TBMM’de çocukların şiddet, ihmal ve istismardan korunması amacıyla kurulan araştırma komisyonunun önceki günkü (12 Mart) oturumuna, 21 Ağustos’ta 8 yaşındaki Narin Güran’ın öldürülmesiyle ilgili soruşturmadaki ihmal şüpheleri damga vurdu.

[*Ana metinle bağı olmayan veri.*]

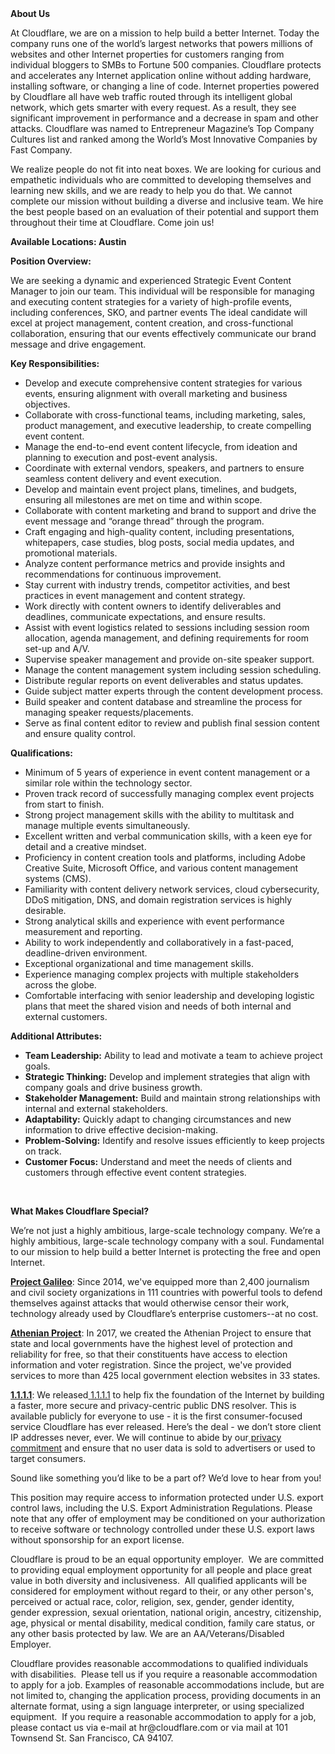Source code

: <div class="content-intro">
	<div><strong>About Us</strong></div>
	<div>
		<p>At Cloudflare, we are on a mission to help build a better Internet. Today the company runs one of the world’s largest networks that powers millions of websites and other Internet properties for customers ranging from individual bloggers to SMBs to Fortune 500 companies. Cloudflare protects and accelerates any Internet application online without adding hardware, installing software, or changing a line of code. Internet properties powered by Cloudflare all have web traffic routed through its intelligent global network, which gets smarter with every request. As a result, they see significant improvement in performance and a decrease in spam and other attacks. Cloudflare was named to Entrepreneur Magazine’s Top Company Cultures list and ranked among the World’s Most Innovative Companies by Fast Company.&nbsp;</p>
		<p><span style="font-weight: 400;">We realize people do not fit into neat boxes. We are looking for curious and empathetic individuals who are committed to developing themselves and learning new skills, and we are ready to help you do that. We cannot complete our mission without building a diverse and inclusive team. We hire the best people based on an evaluation of their potential and support them throughout their time at Cloudflare. Come join us!&nbsp;</span></p>
	</div>
</div>
<p><strong>Available Locations: Austin</strong></p>
<p><strong>Position Overview:</strong></p>
<p>We are seeking a dynamic and experienced Strategic Event Content Manager to join our team. This individual will be responsible for managing and executing content strategies for a variety of high-profile events, including conferences, SKO, and partner events The ideal candidate will excel at project management, content creation, and cross-functional collaboration, ensuring that our events effectively communicate our brand message and drive engagement.</p>
<p><strong>Key Responsibilities:</strong></p>
<ul>
	<li>Develop and execute comprehensive content strategies for various events, ensuring alignment with overall marketing and business objectives.</li>
	<li>Collaborate with cross-functional teams, including marketing, sales, product management, and executive leadership, to create compelling event content.</li>
	<li>Manage the end-to-end event content lifecycle, from ideation and planning to execution and post-event analysis.</li>
	<li>Coordinate with external vendors, speakers, and partners to ensure seamless content delivery and event execution.</li>
	<li>Develop and maintain event project plans, timelines, and budgets, ensuring all milestones are met on time and within scope.</li>
	<li>Collaborate with content marketing and brand to support and drive the event message and “orange thread” through the program.</li>
	<li>Craft engaging and high-quality content, including presentations, whitepapers, case studies, blog posts, social media updates, and promotional materials.</li>
	<li>Analyze content performance metrics and provide insights and recommendations for continuous improvement.</li>
	<li>Stay current with industry trends, competitor activities, and best practices in event management and content strategy.</li>
	<li>Work directly with content owners to identify deliverables and deadlines, communicate expectations, and ensure results.</li>
	<li>Assist with event logistics related to sessions including session room allocation, agenda management, and defining requirements for room set-up and A/V.</li>
	<li>Supervise speaker management and provide on-site speaker support.</li>
	<li>Manage the content management system including session scheduling.</li>
	<li>Distribute regular reports on event deliverables and status updates.</li>
	<li>Guide subject matter experts through the content development process.</li>
	<li>Build speaker and content database and streamline the process for managing speaker requests/placements.</li>
	<li>Serve as final content editor to review and publish final session content and ensure quality control.</li>
</ul>
<p><strong>Qualifications:</strong></p>
<ul>
	<li>Minimum of 5 years of experience in event content management or a similar role within the technology sector.</li>
	<li>Proven track record of successfully managing complex event projects from start to finish.</li>
	<li>Strong project management skills with the ability to multitask and manage multiple events simultaneously.</li>
	<li>Excellent written and verbal communication skills, with a keen eye for detail and a creative mindset.</li>
	<li>Proficiency in content creation tools and platforms, including Adobe Creative Suite, Microsoft Office, and various content management systems (CMS).</li>
	<li>Familiarity with content delivery network services, cloud cybersecurity, DDoS mitigation, DNS, and domain registration services is highly desirable.</li>
	<li>Strong analytical skills and experience with event performance measurement and reporting.</li>
	<li>Ability to work independently and collaboratively in a fast-paced, deadline-driven environment.</li>
	<li>Exceptional organizational and time management skills.</li>
	<li>Experience managing complex projects with multiple stakeholders across the globe.</li>
	<li>Comfortable interfacing with senior leadership and developing logistic plans that meet the shared vision and needs of both internal and external customers.</li>
</ul>
<p><strong>Additional Attributes:</strong></p>
<ul>
	<li><strong>Team Leadership:</strong> Ability to lead and motivate a team to achieve project goals.</li>
	<li><strong>Strategic Thinking:</strong> Develop and implement strategies that align with company goals and drive business growth.</li>
	<li><strong>Stakeholder Management:</strong> Build and maintain strong relationships with internal and external stakeholders.</li>
	<li><strong>Adaptability:</strong> Quickly adapt to changing circumstances and new information to drive effective decision-making.</li>
	<li><strong>Problem-Solving:</strong> Identify and resolve issues efficiently to keep projects on track.</li>
	<li><strong>Customer Focus:</strong> Understand and meet the needs of clients and customers through effective event content strategies.</li>
</ul>
<p>&nbsp;</p>
<div class="content-conclusion">
	<p><strong>What Makes Cloudflare Special?</strong></p>
	<p><span style="font-weight: 400;">We’re not just a highly ambitious, large-scale technology company. We’re a highly ambitious, large-scale technology company with a soul. Fundamental to our mission to help build a better Internet is protecting the free and open Internet.</span></p>
	<p><a href="https://blog.cloudflare.com/protecting-free-expression-online/"><strong>Project Galileo</strong></a><span style="font-weight: 400;">: Since 2014, we've equipped more than 2,400 journalism and civil society organizations in 111 countries with powerful tools to defend themselves against attacks that would otherwise censor their work, technology already used by Cloudflare’s enterprise customers--at no cost.</span></p>
	<p><strong><a href="https://www.cloudflare.com/athenian/">Athenian Project</a></strong><span style="font-weight: 400;">: In 2017, we created the Athenian Project to ensure that state and local governments have the highest level of protection and reliability for free, so that their constituents have access to election information and voter registration. Since the project, we've provided services to more than 425 local government election websites in 33 states.</span></p>
	<p><a href="https://1.1.1.1/"><strong>1.1.1.1</strong></a><span style="font-weight: 400;">: We released</span><a href="https://1.1.1.1/"> <span style="font-weight: 400;">1.1.1.1</span></a><span style="font-weight: 400;"> to help fix the foundation of the Internet by building a faster, more secure and privacy-centric public DNS resolver. This is available publicly for everyone to use - it is the first consumer-focused service Cloudflare has ever released. Here’s the deal - we don’t store client IP addresses never, ever. We will continue to abide by our</span><a href="https://developers.cloudflare.com/1.1.1.1/privacy/public-dns-resolver"> privacy commitment</a><span style="font-weight: 400;"> and ensure that no user data is sold to advertisers or used to target consumers.</span></p>
	<p><span style="font-weight: 400;">Sound like something you’d like to be a part of? We’d love to hear from you!</span></p>
	<p><span style="font-weight: 400;">This position may require access to information protected under U.S. export control laws, including the U.S. Export Administration Regulations. Please note that any offer of employment may be conditioned on your authorization to receive software or technology controlled under these U.S. export laws without sponsorship for an export license.</span></p>
	<p><span style="font-weight: 400;">Cloudflare is proud to be an equal opportunity employer. &nbsp;We are committed to providing equal employment opportunity for all people and place great value in both diversity and inclusiveness. &nbsp;All qualified applicants will be considered for employment without regard to their, or any other person's, perceived or actual</span> <span style="font-weight: 400;">race, color, religion, sex, gender, gender identity, gender expression, sexual orientation, national origin, ancestry, citizenship, age, physical or mental disability, medical condition, family care status, or any other basis protected by law. </span><span style="font-weight: 400;">We are an AA/Veterans/Disabled Employer.</span></p>
	<p><span style="font-weight: 400;">Cloudflare provides reasonable accommodations to qualified individuals with disabilities. &nbsp;Please tell us if you require a reasonable accommodation to apply for a job. Examples of reasonable accommodations include, but are not limited to, changing the application process, providing documents in an alternate format, using a sign language interpreter, or using specialized equipment. &nbsp;If you require a reasonable accommodation to apply for a job, please contact us via e-mail at </span><span style="font-weight: 400;">hr@cloudflare.com</span><span style="font-weight: 400;"> or via mail at 101 Townsend St. San Francisco, CA 94107.</span></p>
</div>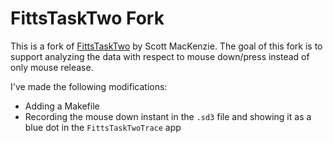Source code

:# FittsTaskTwo Fork

This is a fork of [FittsTaskTwo](http://www.yorku.ca/mack/FittsLawSoftware/doc/FittsTaskTwo.html) by Scott MacKenzie.
The goal of this fork is to support analyzing the data with respect to mouse down/press instead of only mouse release.

I've made the following modifications:

- Adding a Makefile
- Recording the mouse down instant in the `.sd3` file and showing it as a blue dot in the `FittsTaskTwoTrace` app
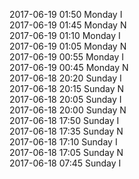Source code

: 2017-06-19 01:50 Monday  I  
2017-06-19 01:45 Monday  N  
2017-06-19 01:10 Monday  I  
2017-06-19 01:05 Monday  N  
2017-06-19 00:55 Monday  I  
2017-06-19 00:45 Monday  N  
2017-06-18 20:20 Sunday  I  
2017-06-18 20:15 Sunday  N  
2017-06-18 20:05 Sunday  I  
2017-06-18 20:00 Sunday  N  
2017-06-18 17:50 Sunday  I  
2017-06-18 17:35 Sunday  N  
2017-06-18 17:10 Sunday  I  
2017-06-18 17:05 Sunday  N  
2017-06-18 07:45 Sunday  I  
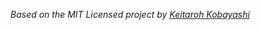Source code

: *Based on the MIT Licensed project by [Keitaroh Kobayashi](https://github.com/KotobaMedia/terraform-aws-wordpress-on-lambda-efs)*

Komisyon üyesi milletvekilleri, İçişleri Bakanlığı’na bağlı Emniyet, Jandarma ve AFAD yöneticilerinin sunum yaptığı oturuma katılan Jandarma Genel Komutan Yardımcısı Org. Hüseyin Kurtoğlu’na, Narin’in öldürüldüğünün tespit edilemediği ve jandarma koordinesinde arama çalışmalarının yapıldığı ilk günlerdeki süreç ve yine jandarma tarafından yürütülen cinayet tahkikatındaki ihmal şüpheleriyle ilgili sorular sordu.
Milletvekilleri, arama çalışmalarının 7’inci günü olan 28 Ağustos günü Diyarbakır İl Jandarma Komutanı Tümgeneral Selçuk Yıldırım’ın yaptığı “Çember çok daraldı. Elimizde deliller, ifadeler var. Sonuca çok yaklaştık. Narin’imizi en kısa zamanda sağ salim bulma niyetindeyiz” açıklamasını da hatırlattı.
Sorulan sorular arasında; daha önce kamuoyuna yansıyan, arama çalışmalarının devam ettiği günlerde jandarma personelinin, daha sonra tutuklanan ve Narin cinayetinin müşterek faillerinden oldukları gerekçesiyle ağırlaştırılmış müebbet hapis cezaları alan anne Yüksel Güran ve amca Salim Güran’la birlikte üfürükçüye giderek Narin’in yerini sordukları iddiası da yer aldı.
Narin’in cenazesi hangi araçta taşındı?
Kurtoğlu, Narin soruşturmasında jandarmanın “profesyonel” çalışmasından bahsederken örnek olarak, Narin cinayetinden ağırlaştırılmış müebbet hapis cezası alan amca Salim Güran’ın aracının Van Jandarma Kriminal Laboratuvarı’na gönderiliş sürecini anlattı.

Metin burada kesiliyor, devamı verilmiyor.